Big events that could potentially upset a family’s financial balance include an adult child moving back in with parents, the loss of a spouse through death or divorce, early retirement, giving care to an elderly parent, and becoming a burden on children.
“Too often, people plan for their retirement without factoring in how they might be called upon to help out their adult children, aging parents and siblings,” said Ken Dychtwald, founder and chief executive officer of Age Wave, a consulting firm which released the study in conjunction with Merrill Lynch.
We have entered an era of “extended longevity and increased family interdependencies,” he said. This requires retirement planning not only for married couples, but for in-laws and step-children.
More than 5,400 people participated in the survey titled “Family & Retirement: The Elephant in the Room.” The results, released earlier this month, reveal the effects of changing family dynamics and how the changes affect financial circumstances.
One in five parents age 50 or older have at least one “boomerang” adult child who has moved back in with them, and more than two-thirds of parents have provided financial support to adult children – mostly to help pay the rent or the mortgage -- during the last five years, the study found.
Less than a quarter of respondents said they would be well prepared if their spouse died, and less than a quarter of adults age 50 or older said they would be prepared if their spouse were to retire early due to illness, the study also found.
More than nine out of 10 respondents said they would not be prepared if an aging parent or relative needed extended long-term care, according to the study.
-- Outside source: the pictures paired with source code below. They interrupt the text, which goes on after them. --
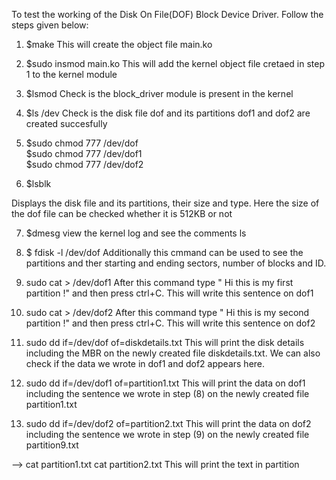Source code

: To test the working of the Disk On File(DOF) Block Device Driver. Follow the steps given below:

1) $make 
This will create the object file main.ko

2) $sudo insmod main.ko 
This will add the kernel object file cretaed in step 1 to the kernel module

3) $lsmod
Check is the block_driver module is present in the kernel

4) $ls /dev
Check is the disk file dof and its partitions dof1 and dof2 are created succesfully

5) $sudo chmod 777 /dev/dof  
   $sudo chmod 777 /dev/dof1  
   $sudo chmod 777 /dev/dof2

6) $lsblk 

Displays the disk file and its partitions, their size and type. Here the size of the dof file can be checked whether it is 512KB or not 

7) $dmesg
view the kernel log and see the comments 
ls
8) $ fdisk -l /dev/dof
Additionally this cmmand can be used to see the partitions and ther starting and ending sectors, number of blocks and ID. 

9) sudo cat > /dev/dof1 
After this command type " Hi this is my first partition !" and then press ctrl+C. This will write this sentence on dof1

10) sudo cat > /dev/dof2 
After this command type " Hi this is my second partition !" and then press ctrl+C. This will write this sentence on dof2

11) sudo dd if=/dev/dof of=diskdetails.txt
This will print the disk details including the MBR on the newly created file diskdetails.txt. We can also check if the 
data we wrote in dof1 and dof2 appears here. 

12) sudo dd if=/dev/dof1 of=partition1.txt
This will print the data on dof1 including the sentence we wrote in step (8) on the newly created file partition1.txt

13) sudo dd if=/dev/dof2 of=partition2.txt
This will print the data on dof2 including the sentence we wrote in step (9) on the newly created file partition9.txt

-->  cat partition1.txt
     cat partition2.txt
      This will print the text in partition
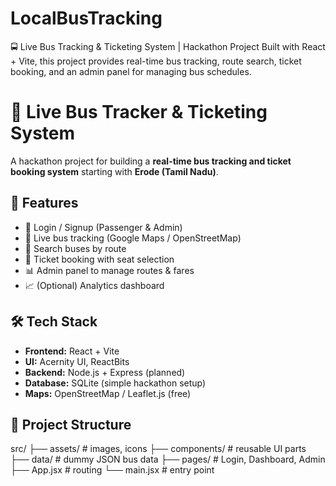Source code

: # LocalBusTracking
🚍 Live Bus Tracking &amp; Ticketing System | Hackathon Project   Built with React + Vite, this project provides real-time bus tracking, route search, ticket booking, and an admin panel for managing bus schedules.  
# 🚌 Live Bus Tracker & Ticketing System  

A hackathon project for building a **real-time bus tracking and ticket booking system** starting with **Erode (Tamil Nadu)**.  

## 🚀 Features
- 🔑 Login / Signup (Passenger & Admin)
- 📍 Live bus tracking (Google Maps / OpenStreetMap)
- 🔎 Search buses by route
- 💺 Ticket booking with seat selection
- 📊 Admin panel to manage routes & fares
- 📈 (Optional) Analytics dashboard

## 🛠️ Tech Stack
- **Frontend:** React + Vite  
- **UI:** Acernity UI, ReactBits  
- **Backend:** Node.js + Express (planned)  
- **Database:** SQLite (simple hackathon setup)  
- **Maps:** OpenStreetMap / Leaflet.js (free)  

## 📂 Project Structure
src/
├── assets/ # images, icons
├── components/ # reusable UI parts
├── data/ # dummy JSON bus data
├── pages/ # Login, Dashboard, Admin
├── App.jsx # routing
└── main.jsx # entry point
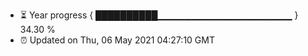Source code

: - ⏳ Year progress { ██████████▁▁▁▁▁▁▁▁▁▁▁▁▁▁▁▁▁▁▁▁ } 34.30 %
- ⏰ Updated on Thu, 06 May 2021 04:27:10 GMT

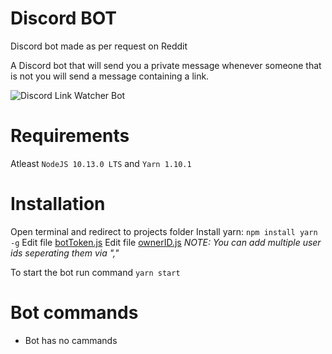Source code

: # Discord BOT
Discord bot made as per request on Reddit

A Discord bot that will send you a private message whenever someone that is not you will send a message containing a link.

![Discord Link Watcher Bot](http://fastdl.exile.lv/img/linkMessageBot.png)

# Requirements
Atleast `NodeJS 10.13.0 LTS` and `Yarn 1.10.1`

# Installation
Open terminal and redirect to projects folder
Install yarn: `npm install yarn -g`
Edit file [botToken.js](components/config/botToken,js)
Edit file [ownerID.js](components/config/ownerID.js)
*NOTE: You can add multiple user ids seperating them via ","*

To start the bot run command `yarn start`

# Bot commands
- Bot has no cammands
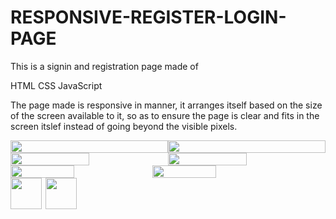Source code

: # RESPONSIVE-REGISTER-LOGIN-PAGE
This is a signin and registration page made of 
  
  HTML
  CSS
  JavaScript

The page made is responsive in manner, it arranges itself based on the size of the screen available to it,
so as to ensure the page is clear and fits in the screen itslef instead of going beyond the visible
pixels.

<div style="display:flex;" class="Computer_Screen_Width">
  
  <img aling="left" width="100%" height="auto" src="https://user-images.githubusercontent.com/58340159/117699778-d8071480-b1e2-11eb-8e0c-8a6d00ec3468.png" style="display:inline;">
  <img aling="left" width="100%" height="auto" src="https://user-images.githubusercontent.com/58340159/117699786-da696e80-b1e2-11eb-84b6-a3ad3958cd52.png" style="display:inline;">
  
</div>
<div style="display:flex" class="Computer_Screen_Half">
  
  <img aling="left" width="50%" height="auto" src="https://user-images.githubusercontent.com/58340159/117699790-db9a9b80-b1e2-11eb-955a-999471fc9d37.png" style="display:inline;">
  <img aling="left" width="50%" height="auto" src="https://user-images.githubusercontent.com/58340159/117699792-dc333200-b1e2-11eb-93d0-50502dd3a002.png" style="display:inline;">

</div>
<div style="display:flex" class="Tablet_Screen_Width">
  
  <img aling="left" width="45%" height="auto" src="https://user-images.githubusercontent.com/58340159/117699798-dccbc880-b1e2-11eb-8c7c-2b9e77469cc8.png" style="display:inline;">
  <img aling="left" width="45%" height="auto" src="https://user-images.githubusercontent.com/58340159/117699802-ddfcf580-b1e2-11eb-8019-996c7ce7f94b.png" style="display:inline;">

</div>
<div style="display:flex" class="Mobile_Screen_Width">
  
  <img align="left" width="50vw" height="auto" src="https://user-images.githubusercontent.com/58340159/117699806-de958c00-b1e2-11eb-9a2d-a7e59ec7a2b4.png">
  <img align="right" width="50vw" height="auto" src="https://user-images.githubusercontent.com/58340159/117699807-df2e2280-b1e2-11eb-99eb-227ad02f6680.png">

</div>
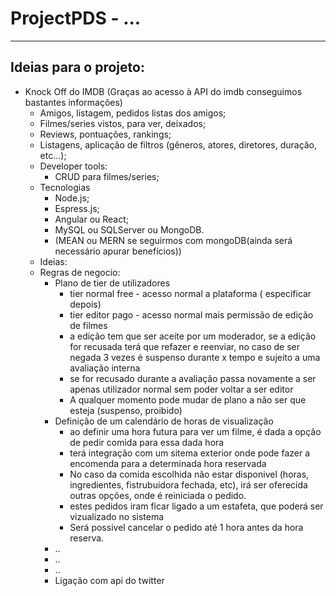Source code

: # ProjectPDS - ...
***

## Ideias para o projeto:
* Knock Off do IMDB (Graças ao acesso à API do imdb conseguimos bastantes informações)
  * Amigos, listagem, pedidos listas dos amigos;
  * Filmes/series vistos, para ver, deixados;
  * Reviews, pontuações, rankings;
  * Listagens, aplicação de filtros (gêneros, atores, diretores, duração, etc...);
  * Developer tools:
	* CRUD para filmes/series;
  * Tecnologias
    * Node.js;
    * Espress.js;
    * Angular ou React;
    * MySQL ou SQLServer ou MongoDB.
    * (MEAN ou MERN se seguirmos com mongoDB(ainda será necessário apurar benefícios))
  * Ideias:
  * Regras de negocio:
    * Plano de tier de utilizadores
      * tier normal free - acesso normal a plataforma ( especificar depois)
      * tier editor pago - acesso normal mais permissão de edição de filmes
      * a edição tem que ser aceite por um moderador, se a edição for recusada terá que refazer e reenviar, no caso de ser negada 3 vezes é suspenso durante x tempo e sujeito a uma avaliação interna
      * se for recusado durante a avaliação passa novamente a ser apenas utilizador normal sem poder voltar a ser editor
      * A qualquer momento pode mudar de plano a não ser que esteja (suspenso, proibido)
    * Definição de um calendário de horas de visualização
      * ao definir uma hora futura para ver um filme, é dada a opção de pedir comida para essa dada hora
      * terá integração com um sitema exterior onde pode fazer a encomenda para a determinada hora reservada
      * No caso da comida escolhida não estar disponivel (horas, ingredientes, fistrubuidora fechada, etc), irá ser oferecida outras opções, onde é reiniciada o pedido.
      * estes pedidos iram ficar ligado a um estafeta, que poderá ser vizualizado no sistema
      * Será possivel cancelar o pedido até 1 hora antes da hora reserva.
    * ..
    * ..
    * ..
    * Ligação com api do twitter
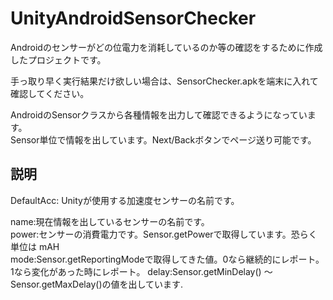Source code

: # UnityAndroidSensorChecker
Androidのセンサーがどの位電力を消耗しているのか等の確認をするために作成したプロジェクトです。

手っ取り早く実行結果だけ欲しい場合は、SensorChecker.apkを端末に入れて確認してください。

AndroidのSensorクラスから各種情報を出力して確認できるようになっています。<br />
Sensor単位で情報を出しています。Next/Backボタンでページ送り可能です。<br />

## 説明
DefaultAcc: Unityが使用する加速度センサーの名前です。<br />

name:現在情報を出しているセンサーの名前です。<br />
power:センサーの消費電力です。Sensor.getPowerで取得しています。恐らく単位は mAH<br />
mode:Sensor.getReportingModeで取得してきた値。0なら継続的にレポート。1なら変化があった時にレポート。
delay:Sensor.getMinDelay() ～ Sensor.getMaxDelay()の値を出しています.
While 37 percent of people age 50 or older believe they may need long-term care, that number is closer to 70 percent, the survey said, citing U.S. government statistics.
Most striking, perhaps, is the fact that as many as 70 percent of adult children have not talked to parents about retirement and aging, and more than half of parents have not discussed important financial issues such as a will, inheritance or even where they plan to live.
“Although many of these topics can be difficult to discuss, there is a clear benefit to having family conversations and planning ahead,” David Tyrie, head of Retirement and Personal Wealth Solutions for Bank of America Merrill Lynch, said in a news release.
The more families speak about the long-term future the better prepared they are likely to be, the survey also found.